[Data entries]
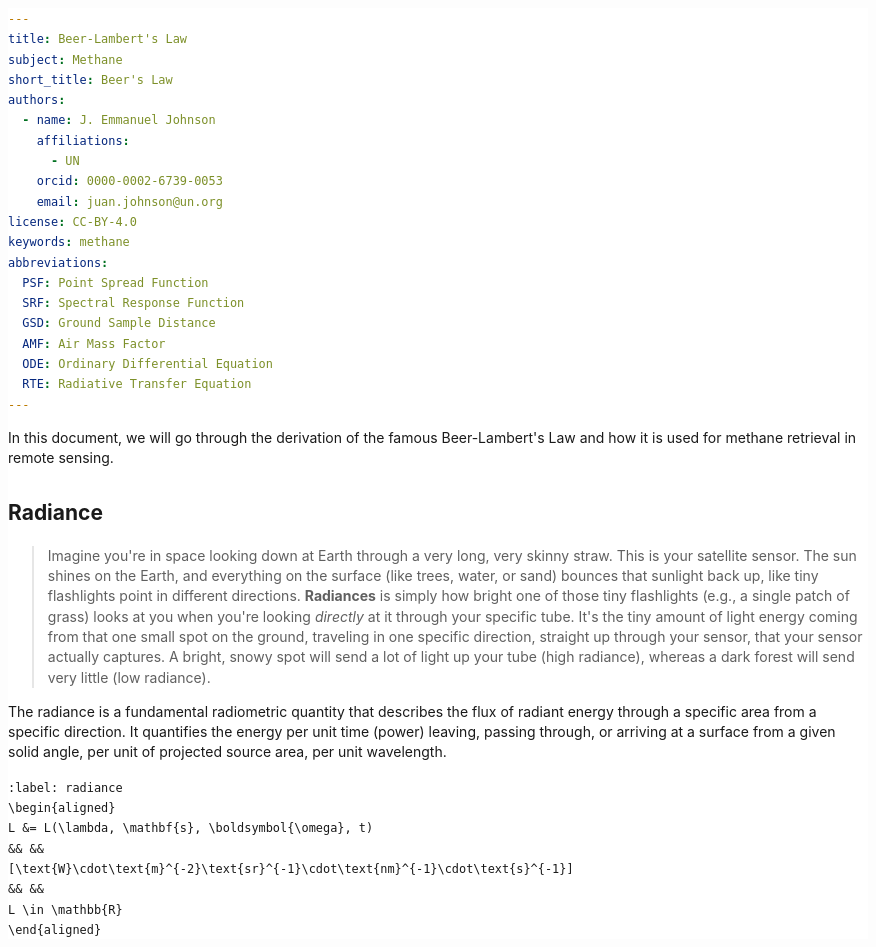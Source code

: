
 ```yaml
---
title: Beer-Lambert's Law
subject: Methane
short_title: Beer's Law
authors:
  - name: J. Emmanuel Johnson
    affiliations:
      - UN
    orcid: 0000-0002-6739-0053
    email: juan.johnson@un.org
license: CC-BY-4.0
keywords: methane
abbreviations:
  PSF: Point Spread Function
  SRF: Spectral Response Function
  GSD: Ground Sample Distance
  AMF: Air Mass Factor
  ODE: Ordinary Differential Equation
  RTE: Radiative Transfer Equation
---
```


In this document, we will go through the derivation of the famous Beer-Lambert's Law and how it is used for methane retrieval in remote sensing.


## Radiance

> Imagine you're in space looking down at Earth through a very long, very skinny straw. This is your satellite sensor.
> The sun shines on the Earth, and everything on the surface (like trees, water, or sand) bounces that sunlight back up, like tiny flashlights point in different directions.
> **Radiances** is simply how bright one of those tiny flashlights (e.g., a single patch of grass) looks at you when you're looking *directly* at it through your specific tube.
> It's the tiny amount of light energy coming from that one small spot on the ground, traveling in one specific direction, straight up through your sensor, that your sensor actually captures.
> A bright, snowy spot will send a lot of light up your tube (high radiance), whereas a dark forest will send very little (low radiance).

The radiance is a fundamental radiometric quantity that describes the flux of radiant energy through a specific area from a specific direction.
It quantifies the energy per unit time (power) leaving, passing through, or arriving at a surface from a given solid angle, per unit of projected source area, per unit wavelength.


```{math}
:label: radiance
\begin{aligned}
L &= L(\lambda, \mathbf{s}, \boldsymbol{\omega}, t) 
&& && 
[\text{W}\cdot\text{m}^{-2}\text{sr}^{-1}\cdot\text{nm}^{-1}\cdot\text{s}^{-1}]
&& && 
L \in \mathbb{R} 
\end{aligned}
```
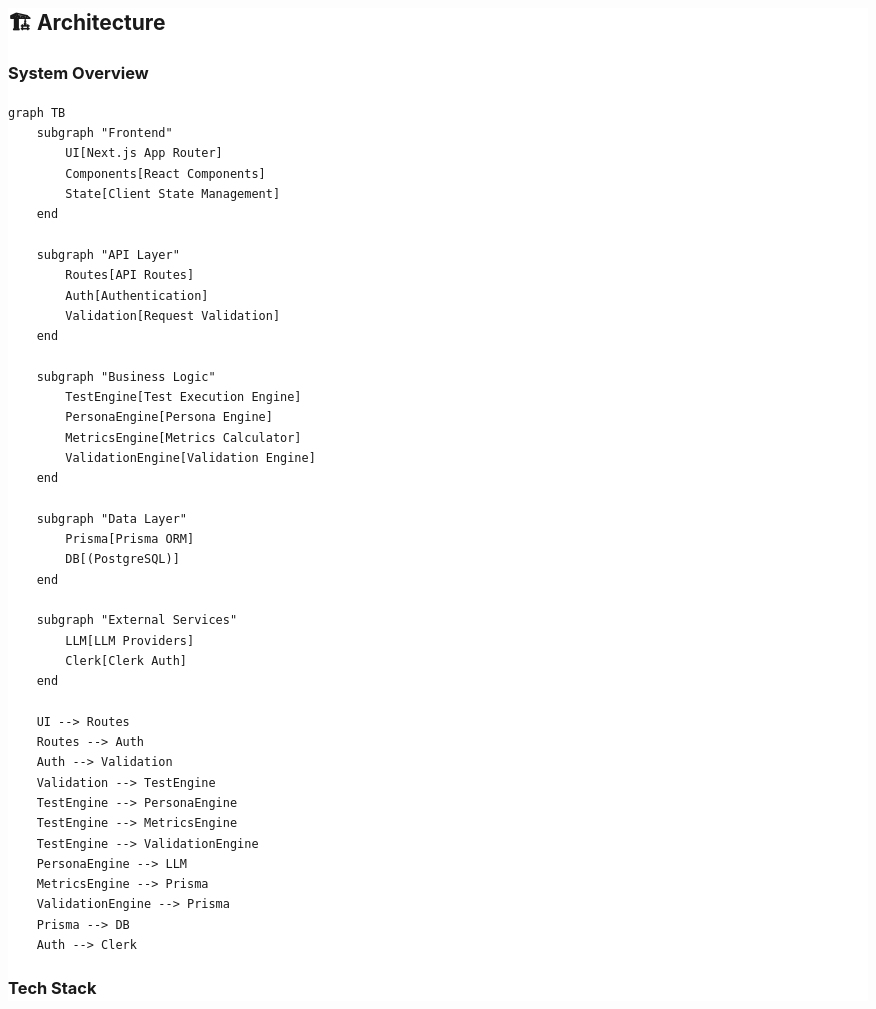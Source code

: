 ## 🏗️ Architecture

### System Overview

```mermaid
graph TB
    subgraph "Frontend"
        UI[Next.js App Router]
        Components[React Components]
        State[Client State Management]
    end
    
    subgraph "API Layer"
        Routes[API Routes]
        Auth[Authentication]
        Validation[Request Validation]
    end
    
    subgraph "Business Logic"
        TestEngine[Test Execution Engine]
        PersonaEngine[Persona Engine]
        MetricsEngine[Metrics Calculator]
        ValidationEngine[Validation Engine]
    end
    
    subgraph "Data Layer"
        Prisma[Prisma ORM]
        DB[(PostgreSQL)]
    end
    
    subgraph "External Services"
        LLM[LLM Providers]
        Clerk[Clerk Auth]
    end
    
    UI --> Routes
    Routes --> Auth
    Auth --> Validation
    Validation --> TestEngine
    TestEngine --> PersonaEngine
    TestEngine --> MetricsEngine
    TestEngine --> ValidationEngine
    PersonaEngine --> LLM
    MetricsEngine --> Prisma
    ValidationEngine --> Prisma
    Prisma --> DB
    Auth --> Clerk
```

### Tech Stack
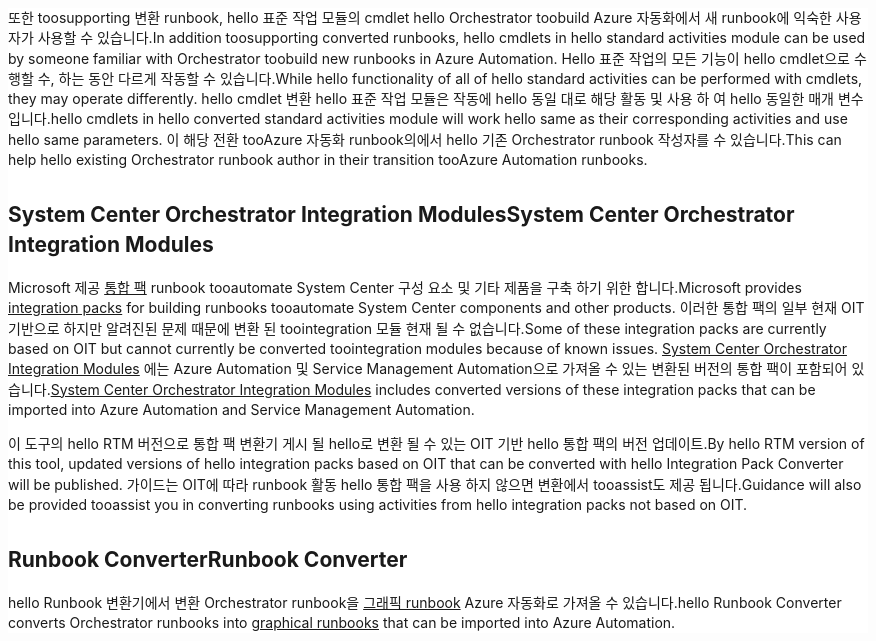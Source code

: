 <span data-ttu-id="bde9a-151">또한 toosupporting 변환 runbook, hello 표준 작업 모듈의 cmdlet hello Orchestrator toobuild Azure 자동화에서 새 runbook에 익숙한 사용자가 사용할 수 있습니다.</span><span class="sxs-lookup"><span data-stu-id="bde9a-151">In addition toosupporting converted runbooks, hello cmdlets in hello standard activities module can be used by someone familiar with Orchestrator toobuild new runbooks in Azure Automation.</span></span>  <span data-ttu-id="bde9a-152">Hello 표준 작업의 모든 기능이 hello cmdlet으로 수행할 수, 하는 동안 다르게 작동할 수 있습니다.</span><span class="sxs-lookup"><span data-stu-id="bde9a-152">While hello functionality of all of hello standard activities can be performed with cmdlets, they may operate differently.</span></span>  <span data-ttu-id="bde9a-153">hello cmdlet 변환 hello 표준 작업 모듈은 작동에 hello 동일 대로 해당 활동 및 사용 하 여 hello 동일한 매개 변수입니다.</span><span class="sxs-lookup"><span data-stu-id="bde9a-153">hello cmdlets in hello converted standard activities module will work hello same as their corresponding activities and use hello same parameters.</span></span>  <span data-ttu-id="bde9a-154">이 해당 전환 tooAzure 자동화 runbook의에서 hello 기존 Orchestrator runbook 작성자를 수 있습니다.</span><span class="sxs-lookup"><span data-stu-id="bde9a-154">This can help hello existing Orchestrator runbook author in their transition tooAzure Automation runbooks.</span></span>

## <a name="system-center-orchestrator-integration-modules"></a><span data-ttu-id="bde9a-155">System Center Orchestrator Integration Modules</span><span class="sxs-lookup"><span data-stu-id="bde9a-155">System Center Orchestrator Integration Modules</span></span>
<span data-ttu-id="bde9a-156">Microsoft 제공 [통합 팩](http://technet.microsoft.com/library/hh295851.aspx) runbook tooautomate System Center 구성 요소 및 기타 제품을 구축 하기 위한 합니다.</span><span class="sxs-lookup"><span data-stu-id="bde9a-156">Microsoft provides [integration packs](http://technet.microsoft.com/library/hh295851.aspx) for building runbooks tooautomate System Center components and other products.</span></span>  <span data-ttu-id="bde9a-157">이러한 통합 팩의 일부 현재 OIT 기반으로 하지만 알려진된 문제 때문에 변환 된 toointegration 모듈 현재 될 수 없습니다.</span><span class="sxs-lookup"><span data-stu-id="bde9a-157">Some of these integration packs are currently based on OIT but cannot currently be converted toointegration modules because of known issues.</span></span>  <span data-ttu-id="bde9a-158">[System Center Orchestrator Integration Modules](https://www.microsoft.com/download/details.aspx?id=49555) 에는 Azure Automation 및 Service Management Automation으로 가져올 수 있는 변환된 버전의 통합 팩이 포함되어 있습니다.</span><span class="sxs-lookup"><span data-stu-id="bde9a-158">[System Center Orchestrator Integration Modules](https://www.microsoft.com/download/details.aspx?id=49555) includes converted versions of these integration packs that can be imported into Azure Automation and Service Management Automation.</span></span>  

<span data-ttu-id="bde9a-159">이 도구의 hello RTM 버전으로 통합 팩 변환기 게시 될 hello로 변환 될 수 있는 OIT 기반 hello 통합 팩의 버전 업데이트.</span><span class="sxs-lookup"><span data-stu-id="bde9a-159">By hello RTM version of this tool, updated versions of hello integration packs based on OIT that can be converted with hello Integration Pack Converter will be published.</span></span>  <span data-ttu-id="bde9a-160">가이드는 OIT에 따라 runbook 활동 hello 통합 팩을 사용 하지 않으면 변환에서 tooassist도 제공 됩니다.</span><span class="sxs-lookup"><span data-stu-id="bde9a-160">Guidance will also be provided tooassist you in converting runbooks using activities from hello integration packs not based on OIT.</span></span>

## <a name="runbook-converter"></a><span data-ttu-id="bde9a-161">Runbook Converter</span><span class="sxs-lookup"><span data-stu-id="bde9a-161">Runbook Converter</span></span>
<span data-ttu-id="bde9a-162">hello Runbook 변환기에서 변환 Orchestrator runbook을 [그래픽 runbook](automation-runbook-types.md#graphical-runbooks) Azure 자동화로 가져올 수 있습니다.</span><span class="sxs-lookup"><span data-stu-id="bde9a-162">hello Runbook Converter converts Orchestrator runbooks into [graphical runbooks](automation-runbook-types.md#graphical-runbooks) that can be imported into Azure Automation.</span></span>  

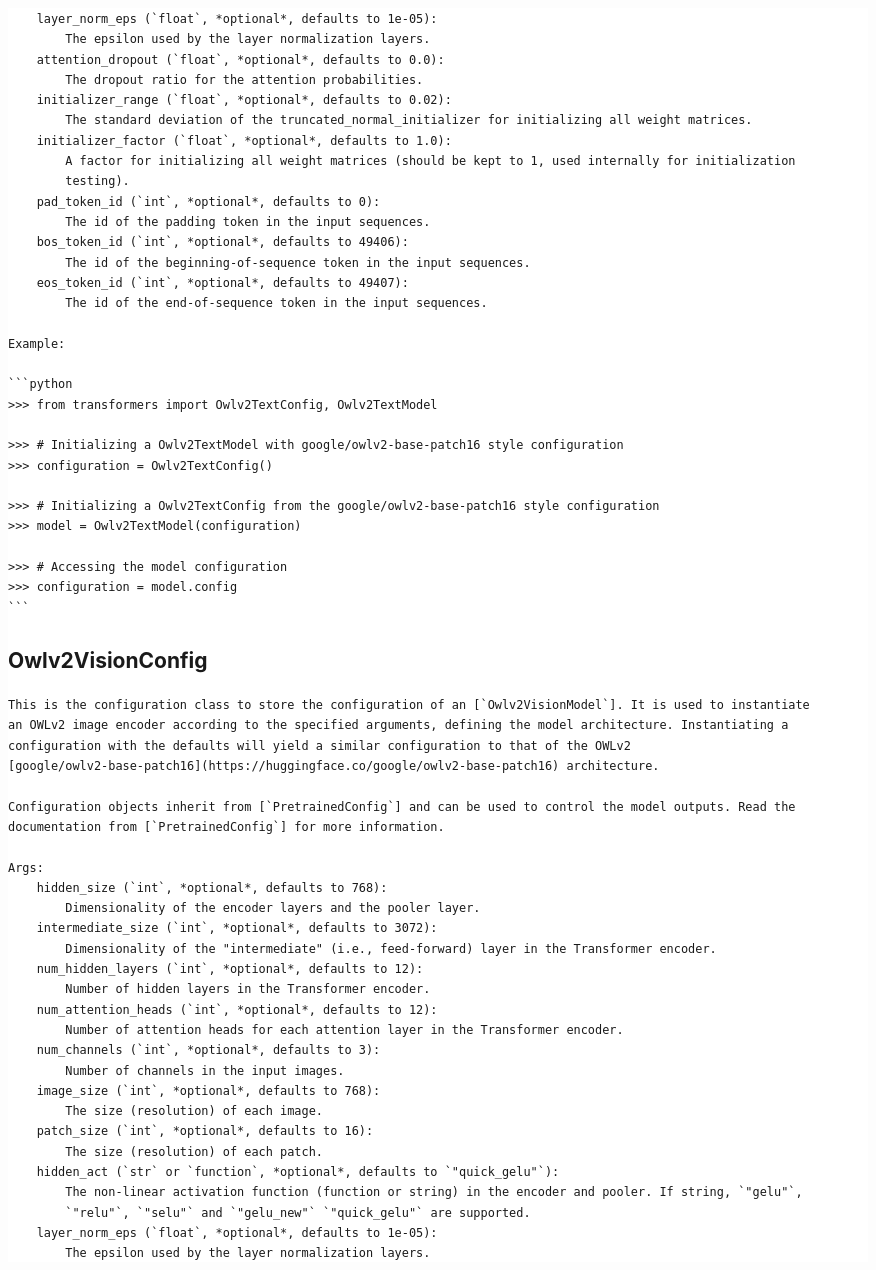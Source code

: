         layer_norm_eps (`float`, *optional*, defaults to 1e-05):
            The epsilon used by the layer normalization layers.
        attention_dropout (`float`, *optional*, defaults to 0.0):
            The dropout ratio for the attention probabilities.
        initializer_range (`float`, *optional*, defaults to 0.02):
            The standard deviation of the truncated_normal_initializer for initializing all weight matrices.
        initializer_factor (`float`, *optional*, defaults to 1.0):
            A factor for initializing all weight matrices (should be kept to 1, used internally for initialization
            testing).
        pad_token_id (`int`, *optional*, defaults to 0):
            The id of the padding token in the input sequences.
        bos_token_id (`int`, *optional*, defaults to 49406):
            The id of the beginning-of-sequence token in the input sequences.
        eos_token_id (`int`, *optional*, defaults to 49407):
            The id of the end-of-sequence token in the input sequences.

    Example:

    ```python
    >>> from transformers import Owlv2TextConfig, Owlv2TextModel

    >>> # Initializing a Owlv2TextModel with google/owlv2-base-patch16 style configuration
    >>> configuration = Owlv2TextConfig()

    >>> # Initializing a Owlv2TextConfig from the google/owlv2-base-patch16 style configuration
    >>> model = Owlv2TextModel(configuration)

    >>> # Accessing the model configuration
    >>> configuration = model.config
    ```

## Owlv2VisionConfig


    This is the configuration class to store the configuration of an [`Owlv2VisionModel`]. It is used to instantiate
    an OWLv2 image encoder according to the specified arguments, defining the model architecture. Instantiating a
    configuration with the defaults will yield a similar configuration to that of the OWLv2
    [google/owlv2-base-patch16](https://huggingface.co/google/owlv2-base-patch16) architecture.

    Configuration objects inherit from [`PretrainedConfig`] and can be used to control the model outputs. Read the
    documentation from [`PretrainedConfig`] for more information.

    Args:
        hidden_size (`int`, *optional*, defaults to 768):
            Dimensionality of the encoder layers and the pooler layer.
        intermediate_size (`int`, *optional*, defaults to 3072):
            Dimensionality of the "intermediate" (i.e., feed-forward) layer in the Transformer encoder.
        num_hidden_layers (`int`, *optional*, defaults to 12):
            Number of hidden layers in the Transformer encoder.
        num_attention_heads (`int`, *optional*, defaults to 12):
            Number of attention heads for each attention layer in the Transformer encoder.
        num_channels (`int`, *optional*, defaults to 3):
            Number of channels in the input images.
        image_size (`int`, *optional*, defaults to 768):
            The size (resolution) of each image.
        patch_size (`int`, *optional*, defaults to 16):
            The size (resolution) of each patch.
        hidden_act (`str` or `function`, *optional*, defaults to `"quick_gelu"`):
            The non-linear activation function (function or string) in the encoder and pooler. If string, `"gelu"`,
            `"relu"`, `"selu"` and `"gelu_new"` `"quick_gelu"` are supported.
        layer_norm_eps (`float`, *optional*, defaults to 1e-05):
            The epsilon used by the layer normalization layers.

→ **Assigned task**
Only the count is needed: the number of lines in the data that include the word "weight".

→ **Task response**
2